Three coal-mining companies – PT Triaryani, PT Gorby Putra Utama, and PT Barasentosa Lestari – own mining concessions covering a combined area of more than 30,000 hectares in the North Musi Rawas region of South Sumatra, with coal reserves of around 1 billion metric tonnes. The coal is primarily exported to China and India.
In 2017, Indonesia shipped 109 million metric tonnes to China, 40.2% of China’s coal import total and more than any other exporting nation. In 2018, this grew to 125 million tonnes – 25% of Indonesia’s coal exports.
Multiple industries will gain
The Harapan forest is a 98,555 hectare primary rainforest adjacent to industrial plantation forests, oil palm plantations and coal mining concessions. When complete, the 88km highway will allow firms holding coal and oil palm concessions to transport their commodities more quickly to a port along the Bayung Lencir River. At present, poor infrastructure restricts the output of the three mining companies. The current road is narrow and potholed in places. “On average, it takes three days to transport coal from the mining area to the port,” said Ibrahim, the head of external affairs for PT Triaryani. “In one day, we can only transport around 1,000 tonnes of coal because of the lack of road access… In fact, we’re able to produce more,” he said.
Adiosyafri, research and campaign director of Hutan Kita Institute, an environmental NGO based in South Sumatra, said putting a mining road through this ecosystem restoration area, designated in 2004 by the Ministry of Forestry and managed through a public-private partnership, would disrupt biodiversity, and “only benefit mining and oil palm companies in North Musi Rawas”.

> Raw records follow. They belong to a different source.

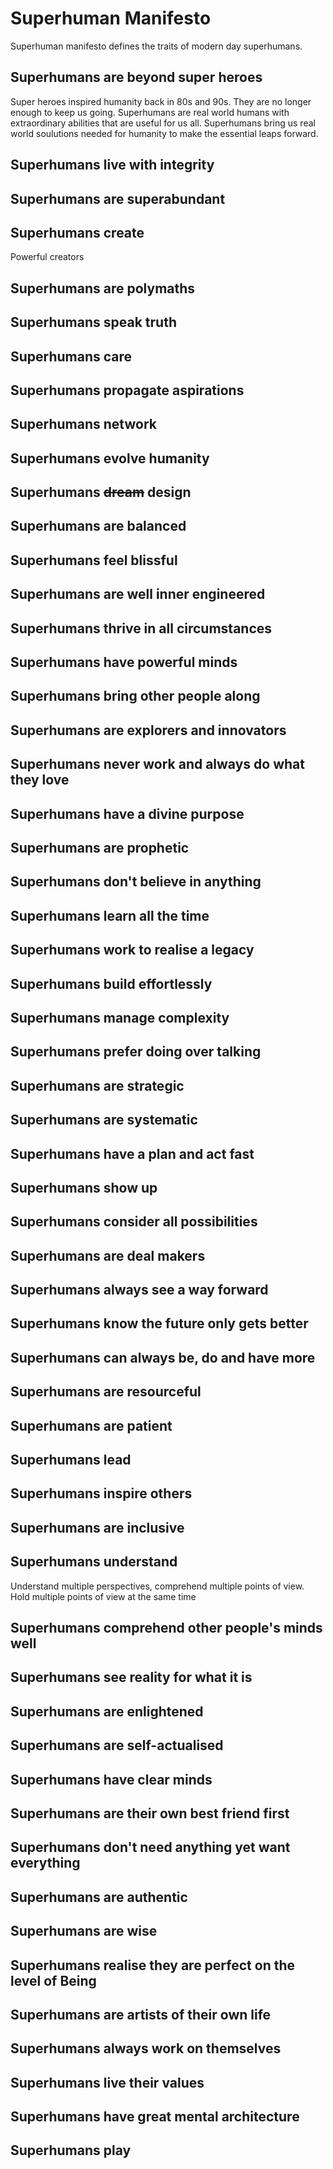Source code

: # Superhuman Manifesto

Superhuman manifesto defines the traits of modern day superhumans.

## Superhumans are beyond super heroes

Super heroes inspired humanity back in 80s and 90s. They are no longer enough to 
keep us going. Superhumans are real world humans with extraordinary abilities 
that are useful for us all. Superhumans bring us real world soulutions needed 
for humanity to make the essential leaps forward.

## Superhumans live with integrity 

## Superhumans are superabundant

## Superhumans create
Powerful creators 

## Superhumans are polymaths

## Superhumans speak truth 

## Superhumans care 

## Superhumans propagate aspirations

## Superhumans network

## Superhumans evolve humanity 

## Superhumans ~~dream~~ design 

## Superhumans are balanced 

## Superhumans feel blissful 

## Superhumans are well inner engineered 

## Superhumans thrive in all circumstances 

## Superhumans have powerful minds

## Superhumans bring other people along 

## Superhumans are explorers and innovators 

## Superhumans never work and always do what they love 

## Superhumans have a divine purpose 

## Superhumans are prophetic 

## Superhumans don't believe in anything 

## Superhumans learn all the time 

## Superhumans work to realise a legacy 

## Superhumans build effortlessly 

## Superhumans manage complexity 

## Superhumans prefer doing over talking 

## Superhumans are strategic

## Superhumans are systematic

## Superhumans have a plan and act fast

## Superhumans show up

## Superhumans consider all possibilities  

## Superhumans are deal makers 

## Superhumans always see a way forward 

## Superhumans know the future only gets better

## Superhumans can always be, do and have more 

## Superhumans are resourceful 

## Superhumans are patient 

## Superhumans lead 

## Superhumans inspire others 

## Superhumans are inclusive 

## Superhumans understand
Understand multiple perspectives, comprehend multiple points of view. 
Hold multiple points of view at the same time

## Superhumans comprehend other people's minds well

## Superhumans see reality for what it is 

## Superhumans are enlightened 

## Superhumans are self-actualised 

## Superhumans have clear minds 

## Superhumans are their own best friend first

## Superhumans don't need anything yet want everything 

## Superhumans are authentic 

## Superhumans are wise 

## Superhumans realise they are perfect on the level of Being 

## Superhumans are artists of their own life 

## Superhumans always work on themselves  

## Superhumans live their values 

## Superhumans have great mental architecture

## Superhumans play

Road-building company PT Marga Bara Jaya has chosen the shortest route, meaning the new highway will run through the Harapan forest for 26km. According to the construction company’s environmental impact assessment, the new road would be 40 metres wide with eight metres of drainage on both sides.

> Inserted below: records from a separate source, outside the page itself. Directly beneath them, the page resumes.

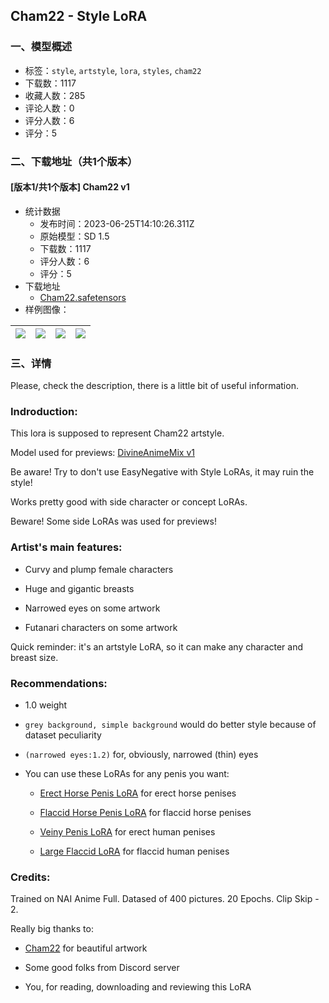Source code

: ## Cham22 - Style LoRA
### 一、模型概述

- 标签：`style`, `artstyle`, `lora`, `styles`, `cham22`
- 下载数：1117
- 收藏人数：285
- 评论人数：0
- 评分人数：6
- 评分：5

### 二、下载地址（共1个版本）

#### [版本1/共1个版本] Cham22 v1

- 统计数据
  - 发布时间：2023-06-25T14:10:26.311Z
  - 原始模型：SD 1.5
  - 下载数：1117
  - 评分人数：6
  - 评分：5
- 下载地址
  - [Cham22.safetensors](https://civitai.com/api/download/models/103765)
- 样例图像：

| <img src="https://image.civitai.com/xG1nkqKTMzGDvpLrqFT7WA/c2b9b72a-d989-4381-9ce5-019e8690f390/width=450/1284097.jpeg" /> | <img src="https://image.civitai.com/xG1nkqKTMzGDvpLrqFT7WA/1838c84a-fb74-4cbb-8dff-1d682a4457fc/width=450/1284099.jpeg" /> | <img src="https://image.civitai.com/xG1nkqKTMzGDvpLrqFT7WA/2770063f-c48e-47ec-ab13-d557108c26a7/width=450/1284098.jpeg" /> | <img src="https://image.civitai.com/xG1nkqKTMzGDvpLrqFT7WA/dcd6ecef-b912-4ee2-ac85-54b2f6e78965/width=450/1284102.jpeg" /> |
| ---- | ---- | ---- | ---- |


### 三、详情
<p>Please, check the description, there is a little bit of useful information.</p><p></p><h3 id="heading-2105">Indroduction:</h3><p>This lora is supposed to represent Cham22 artstyle.</p><p>Model used for previews: <a rel="ugc" href="https://civitai.com/models/95587/divineanimemix">DivineAnimeMix v1</a></p><p>Be aware! Try to don't use EasyNegative with Style LoRAs, it may ruin the style!</p><p>Works pretty good with side character or concept LoRAs.</p><p>Beware! Some side LoRAs was used for previews!</p><p></p><h3 id="heading-2106">Artist's main features:</h3><ul><li><p>Curvy and plump female characters</p></li><li><p>Huge and gigantic breasts</p></li><li><p>Narrowed eyes on some artwork</p></li><li><p>Futanari characters on some artwork</p></li></ul><p></p><p>Quick reminder: it's an artstyle LoRA, so it can make any character and breast size.</p><p></p><h3 id="heading-2107">Recommendations:</h3><ul><li><p>1.0 weight</p></li><li><p><code>grey background, simple background</code> would do better style because of dataset peculiarity</p></li><li><p><code>(narrowed eyes:1.2)</code> for, obviously, narrowed (thin) eyes</p></li><li><p>You can use these LoRAs for any penis you want:</p><ul><li><p><a target="_blank" rel="ugc" href="https://civitai.com/models/52023/erect-horse-penis-lora">Erect Horse Penis LoRA</a> for erect horse penises</p></li><li><p><a target="_blank" rel="ugc" href="https://civitai.com/models/72446/flaccid-horse-penis-lora">Flaccid Horse Penis LoRA</a> for flaccid horse penises</p></li><li><p><a target="_blank" rel="ugc" href="https://civitai.com/models/36056/futaveiny">Veiny Penis LoRA</a> for erect human penises</p></li><li><p><a target="_blank" rel="ugc" href="https://civitai.com/models/11824/futa-large-flaccid-penis">Large Flaccid LoRA</a> for flaccid human penises</p></li></ul></li></ul><p></p><h3 id="heading-2108">Credits:</h3><p></p><p>Trained on NAI Anime Full. Datased of 400 pictures. 20 Epochs. Clip Skip - 2.</p><p></p><p>Really big thanks to:</p><p></p><ul><li><p><a target="_blank" rel="ugc" href="https://cham22.fanbox.cc">Cham22</a> for beautiful artwork</p></li><li><p>Some good folks from Discord server</p></li><li><p>You, for reading, downloading and reviewing this LoRA</p></li></ul>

The document acknowledged that the road will cut through the habitat and crossing areas of Sumatran tigers and elephants.
Rich in biodiversity
PT Reki’s survey found that at least 620 animal species exist in the Harapan forest, which covers an area one and half times the size of Indonesia’s sprawling capital, Jakarta.
Of these, 102 animal species are endangered because of habitat degradation due to land being converted into plantations and mining areas. They include sun bears, listed as vulnerable on the IUCN’s Red List of endangered species, which notes “the most beneficial conservation measure in Indonesia and Malaysia would be protection of remaining forests from conversion to other land-uses.” Harapan forest is also home to 74 reptiles and amphibians, including the endangered spiny turtle and the world’s rarest species of stork. The storm’s stork shares the forest with 306 other bird species. Endemic to Sumatra’s forests, the stork has a pinkish-red bill, and adorned a series of Sumatran stamps in 2009. There is also great floral diversity. At least 1,130 types of plants grow in the forest. Some are critically endangered, including Dyera costulata and Bornean ironwood (Dipterocarpus).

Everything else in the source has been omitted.